It was a worse mess inside the grocery store. Squealing children, faces smeared with chocolate, swarming the candy aisle. Housewives rooting though the produce bins, tossing bruised fruit and wilted vegetable over their shoulders. Grown men running and blocking and tackling each other with T-bone steaks as the football and the meat cooler as the line of scrimmage.

All I wanted was a little cheese—a wheel of Stilton, fat wedge of Parmigiano Reggiano, large Brie de Melun, ten pounds or so each of Roquefort, Gruyère, Gorgonzola, Mozzarella di Bufala, Camembert de Normandie, and Molitero Black Truffle Pecorino. You know, the kind of stuff that makes the snack tray look special. We already had saltines at home.

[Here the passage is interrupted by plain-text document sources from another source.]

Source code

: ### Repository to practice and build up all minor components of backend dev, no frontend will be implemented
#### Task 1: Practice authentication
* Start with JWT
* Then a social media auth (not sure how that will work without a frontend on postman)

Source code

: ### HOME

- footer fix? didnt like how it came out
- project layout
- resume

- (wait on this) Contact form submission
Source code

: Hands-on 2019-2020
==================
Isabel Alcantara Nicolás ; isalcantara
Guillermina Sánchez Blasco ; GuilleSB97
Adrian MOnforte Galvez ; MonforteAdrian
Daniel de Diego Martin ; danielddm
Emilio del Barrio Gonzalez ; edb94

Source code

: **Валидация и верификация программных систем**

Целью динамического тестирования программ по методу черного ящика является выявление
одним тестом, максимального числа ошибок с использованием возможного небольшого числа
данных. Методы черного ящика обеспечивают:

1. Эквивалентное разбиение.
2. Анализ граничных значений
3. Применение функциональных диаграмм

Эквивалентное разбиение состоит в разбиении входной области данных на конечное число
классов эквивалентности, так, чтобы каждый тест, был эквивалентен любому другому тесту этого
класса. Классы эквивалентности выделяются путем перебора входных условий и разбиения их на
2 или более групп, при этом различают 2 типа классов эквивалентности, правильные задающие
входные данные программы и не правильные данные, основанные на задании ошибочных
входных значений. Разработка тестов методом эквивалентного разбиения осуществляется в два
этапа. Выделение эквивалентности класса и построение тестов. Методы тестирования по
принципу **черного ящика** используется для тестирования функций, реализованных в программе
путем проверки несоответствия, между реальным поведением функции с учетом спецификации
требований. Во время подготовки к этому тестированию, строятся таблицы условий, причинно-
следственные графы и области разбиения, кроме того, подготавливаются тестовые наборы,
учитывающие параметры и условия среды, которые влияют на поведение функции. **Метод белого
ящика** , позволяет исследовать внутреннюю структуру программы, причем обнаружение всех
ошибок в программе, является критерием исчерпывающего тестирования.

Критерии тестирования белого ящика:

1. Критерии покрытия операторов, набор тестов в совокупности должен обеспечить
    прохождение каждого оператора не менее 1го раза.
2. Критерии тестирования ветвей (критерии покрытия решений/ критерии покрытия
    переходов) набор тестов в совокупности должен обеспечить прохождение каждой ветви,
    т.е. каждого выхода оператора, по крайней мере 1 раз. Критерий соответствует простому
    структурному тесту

But I never got to the deli counter. Some old folks had commandeered the shuttle from the local retirement community. Gosh, they were spry. There was a pink-haired lady in a walker swinging a kielbasa. She would have been batting .400 for the Astros if she was playing MLB.

Things were every bit as bad at the gas station. Tug-of-war with the pump hoses. People using the fuel nozzles like nunchucks. Then somebody started squirting high-test at other folks because they were trying to pull him away from his boat trailer, where he was filling the 130-gallon fuel tank on his Bertram 24 Sport Fisherman. Good thing nobody smokes anymore.

KA-BOOM!!!

Almost nobody smokes anymore.

Let’s not even talk about what was going on at the liquor store. Though I did manage to get away with a couple of bottles of 2010 Châteauneuf du Pape. The locals thought 2010 was the sell-by date.

Everywhere I looked in this heretofore peaceful, sleepy little town there was—as that gloomy old political philosopher Thomas Hobbes called it—a “war of all against all.”

Made me think. Communist countries are based on the idea that everything is free. In The Communist Manifesto Karl Marx says, “The theory of the Communists may be summed up in the single sentence: Abolition of private property.”

No wonder communist countries are brutal dictatorships. It would take a lot of totalitarianism and secret police and gulags and so on to control that old lady clubbing me with a kielbasa. Gives you sympathy for Kim Jong-un.

I decided to go home.

This is the part of a polemical fiction where I need to make an expository speech, like the speech of copper baron Francisco d’Anconia in Ayn Rand’s Atlas Shrugged, about money being the root of all virtue.

Ideally the writer works such speeches in as part of a dialogue. But the other person in the dialogue—in my case, my wife—doesn’t get to say much. (In Atlas Shrugged Francisco goes on for five pages in response to a snide remark by hateful anticapitalism journalist Bertram Scudder. I shall try to contain myself.)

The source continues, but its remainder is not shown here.